I'm not saying this is definitely the case here, but it's a possibility one should consider.

There might be a sign on the gate. Go see if there is and what it says.

Without more information, there's not much else to say. <shrug>


----------



## Arklatex (May 24, 2014)

Well Jade Helm kicks off tomorrow... and James is right! Make sure all your mags are loaded and yall be ready to mosey on up 59 to casa de Arklatex. We will make our stand here. DHS can kiss my white ass!


----------



## AquaHull (Jun 10, 2012)

Arklatex said:


> Well Jade Helm kicks off tomorrow... and James is right! Make sure all your mags are loaded and yall be ready to mosey on up 59 to casa de Arklatex. We will make our stand here. DHS can kiss my white ass!


Don't have enough ammo for that


----------



## alterego (Jan 27, 2013)

AquaHull said:


> Don't have enough ammo for that


Mmmm,?


----------



## sideKahr (Oct 15, 2014)

I think it must be...


----------



## Stick (Sep 29, 2014)

Lots more fighters going over lately. Once a week or so is normal, it's been daily for a week or so now. Today four went over low and fast and they were doing dogfight stuff just a few miles away. There is often distant jet engine background noise. My dog thinks it's great. Chases after them barking and when they disappear over the next range comes back all swaggering and spikey...Nyaaaah they ain't so tough, look at 'em go!! As they used to be so fond of saying on the old Combat! TV show...We're like sittin' ducks out here.


----------



## Camel923 (Aug 13, 2014)

It is just part of the deal with Iran. Move along citizen. Nothing to see here.


----------



## Piratesailor (Nov 9, 2012)

L


Prepadoodle said:


> Before assuming it's something sinister, we should investigate some other possibilities.
> 
> Manufacturers like to run a production line full bore once it's set up. Is there a chain link fence manufacturer in your area? It could be that they simply decided to run a years's worth of product in advance in order to cut their production costs. If so, they would need a place to store the production. If that land wasn't being used, they might have made a deal with the owner such as, "We'll pay the taxes on that property if you let us store our fencing there." Deals like this aren't that uncommon and benefit both parties.
> 
> ...


No real manufacturing in that area however I think it's because they are starting to convert the astrodome and the fencing is for the construction site. Guess we'll wait and see.


----------



## Prepared One (Nov 5, 2014)

Piratesailor said:


> L
> 
> No real manufacturing in that area however I think it's because they are starting to convert the astrodome and the fencing is for the construction site. Guess we'll wait and see.

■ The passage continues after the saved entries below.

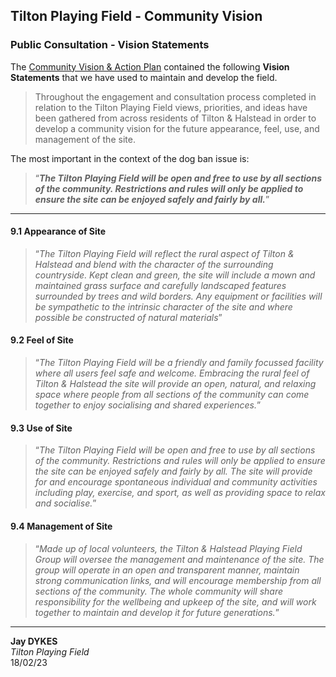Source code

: ## Tilton Playing Field - Community Vision

### Public Consultation - Vision Statements

The [Community Vision & Action Plan]() contained the following **Vision Statements** that we have used to maintain and develop the field.

> Throughout the engagement and consultation process completed in relation to the Tilton Playing Field views, priorities, and ideas have been gathered from across residents of Tilton & Halstead in order to develop a community vision for the future appearance, feel, use, and management of the site.

The most important in the context of the dog ban issue is:

> “_**The Tilton Playing Field will be open and free to use by all sections of the community. Restrictions and rules will only be applied to ensure the site can be enjoyed safely and fairly by all.**_”

---

#### 9.1 Appearance of Site

> “_The Tilton Playing Field will reflect the rural aspect of Tilton & Halstead and blend with the character of the surrounding countryside. Kept clean and green, the site will include a mown and maintained grass surface and carefully landscaped features surrounded by trees and wild borders. Any equipment or facilities will be sympathetic to the intrinsic character of the site and where possible be constructed of natural materials_”

#### 9.2 Feel of Site

> “_The Tilton Playing Field will be a friendly and family focussed facility where all users feel safe and welcome. Embracing the rural feel of Tilton & Halstead the site will provide an open, natural, and relaxing space where people from all sections of the community can come together to enjoy socialising and shared experiences._”

#### 9.3 Use of Site

> “_The Tilton Playing Field will be open and free to use by all sections of the community. Restrictions and rules will only be applied to ensure the site can be enjoyed safely and fairly by all. The site will provide for and encourage spontaneous individual and community activities including play, exercise, and sport, as well as providing space to relax and socialise._”

#### 9.4 Management of Site

> “_Made up of local volunteers, the Tilton & Halstead Playing Field Group will oversee the management and maintenance of the site. The group will operate in an open and transparent manner, maintain strong communication links, and will encourage membership from all sections of the community. The whole community will share responsibility for the wellbeing and upkeep of the site, and will work together to maintain and develop it for future generations._”

---

**Jay DYKES**<br/>
_Tilton Playing Field_<br/>
18/02/23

I actually thought of that. That and Prepadoodle's explanation is plausible. Have they actually decided what to do with the Astrodome? I never heard.


----------



## Slippy (Nov 14, 2013)

I agree with Pirate Sailor on this possibly being a staging area for construction materials. But, I'd check it out in another week or two. It may be a staging area for military vehicles and equipment for Jade Helm. Keep us posted PO.


----------



## Prepared One (Nov 5, 2014)

Will do Slippy. I wasn't aware that they had decided on what to do with the old Astrodome. Been empty and they have been arguing over it for years. I don't know why they don't tear the the thing down. But that seems like the most likely use for all that fencing.


----------



## Slippy (Nov 14, 2013)

I saw my first game at the Astrodome in '86. At the time, it was still a great ballpark to watch a game, especially in the hot Houston summertime.


----------



## Arklatex (May 24, 2014)

Prepared One said:


> Will do Slippy. I wasn't aware that they had decided on what to do with the old Astrodome. Been empty and they have been arguing over it for years. I don't know why they don't tear the the thing down. But that seems like the most likely use for all that fencing.

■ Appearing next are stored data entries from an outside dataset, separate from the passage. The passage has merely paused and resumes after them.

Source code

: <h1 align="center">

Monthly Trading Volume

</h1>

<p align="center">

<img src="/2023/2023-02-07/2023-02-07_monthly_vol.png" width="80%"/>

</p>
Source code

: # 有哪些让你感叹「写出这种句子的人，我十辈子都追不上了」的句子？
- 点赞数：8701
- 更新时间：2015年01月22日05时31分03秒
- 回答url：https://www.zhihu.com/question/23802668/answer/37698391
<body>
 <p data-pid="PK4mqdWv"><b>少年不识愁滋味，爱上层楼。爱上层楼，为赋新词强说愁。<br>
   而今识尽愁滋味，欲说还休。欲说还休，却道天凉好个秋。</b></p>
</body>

I watched as they imploded the old texas stadium. If that's what they're up to its worth a watch. They will sell the old seats first. My brother bought some.


----------



## Slippy (Nov 14, 2013)

If they implode the Astrodome, they better get Nolan Ryan to push the button. That would be cool...or better yet have the old man throw a "90 mph heater" and hit the button that implodes the 'Dome. That's my vote!



Arklatex said:


> I watched as they imploded the old cowboys stadium.
> 
> I watched as they imploded the old texas stadium. If that's what they're up to its worth a watch. They will sell the old seats first. My brother bought some.


----------



## Prepared One (Nov 5, 2014)

Yep. Old Nolan Ryan is still a king here in the area. That would be cool to watch him push the button.


----------



## Arklatex (May 24, 2014)

Prepared One said:


> Yep. Old Nolan Ryan is still a king here in the area. That would be cool to watch him push the button.





Slippy said:


> If they implode the Astrodome, they better get Nolan Ryan to push the button. That would be cool...or better yet have the old man throw a "90 mph heater" and hit the button that implodes the 'Dome. That's my vote!

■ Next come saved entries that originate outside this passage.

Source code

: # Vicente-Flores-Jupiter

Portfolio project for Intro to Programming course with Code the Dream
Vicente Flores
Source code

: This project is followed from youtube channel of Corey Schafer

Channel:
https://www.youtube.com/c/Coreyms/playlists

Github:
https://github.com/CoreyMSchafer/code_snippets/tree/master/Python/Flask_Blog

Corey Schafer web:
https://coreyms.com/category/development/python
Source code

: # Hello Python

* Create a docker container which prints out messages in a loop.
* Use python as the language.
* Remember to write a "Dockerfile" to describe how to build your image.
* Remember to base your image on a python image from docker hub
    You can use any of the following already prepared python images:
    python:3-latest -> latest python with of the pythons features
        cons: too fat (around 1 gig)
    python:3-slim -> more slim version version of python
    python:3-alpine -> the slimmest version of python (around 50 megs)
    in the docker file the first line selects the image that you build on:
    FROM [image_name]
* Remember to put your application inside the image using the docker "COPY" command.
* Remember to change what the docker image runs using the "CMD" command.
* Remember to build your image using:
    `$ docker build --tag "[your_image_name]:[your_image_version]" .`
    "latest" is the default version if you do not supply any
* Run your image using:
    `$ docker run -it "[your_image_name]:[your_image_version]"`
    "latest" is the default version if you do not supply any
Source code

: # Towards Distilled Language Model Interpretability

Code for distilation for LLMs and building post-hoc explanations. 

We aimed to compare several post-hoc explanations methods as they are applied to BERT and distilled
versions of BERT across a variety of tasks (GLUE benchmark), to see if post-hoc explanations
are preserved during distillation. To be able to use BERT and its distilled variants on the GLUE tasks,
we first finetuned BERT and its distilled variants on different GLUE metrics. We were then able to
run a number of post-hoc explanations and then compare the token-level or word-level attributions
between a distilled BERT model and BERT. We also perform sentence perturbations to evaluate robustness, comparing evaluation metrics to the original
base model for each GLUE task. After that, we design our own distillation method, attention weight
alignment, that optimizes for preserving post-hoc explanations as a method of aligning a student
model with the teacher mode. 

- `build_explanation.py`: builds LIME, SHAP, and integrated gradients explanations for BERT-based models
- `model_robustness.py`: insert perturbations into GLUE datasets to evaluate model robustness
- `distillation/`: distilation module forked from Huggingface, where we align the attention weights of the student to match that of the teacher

That would be cool! I got to watch him pitch a no hitter as a young boy when he was a Ranger. Ahh, the good ole days.


----------



## Mish (Nov 5, 2013)

HOLY CRAP!!! I haven't heard that name in forever!!! lol (Nolan Ryan) My brother and dad were big baseball card collectors back in the day. (So was everyone else...cards are worth nothing. hehe)
What great memories!


----------



## Prepared One (Nov 5, 2014)

Yea. He still does commercials around here. Has a Ranch in Alvin just south oh Houston.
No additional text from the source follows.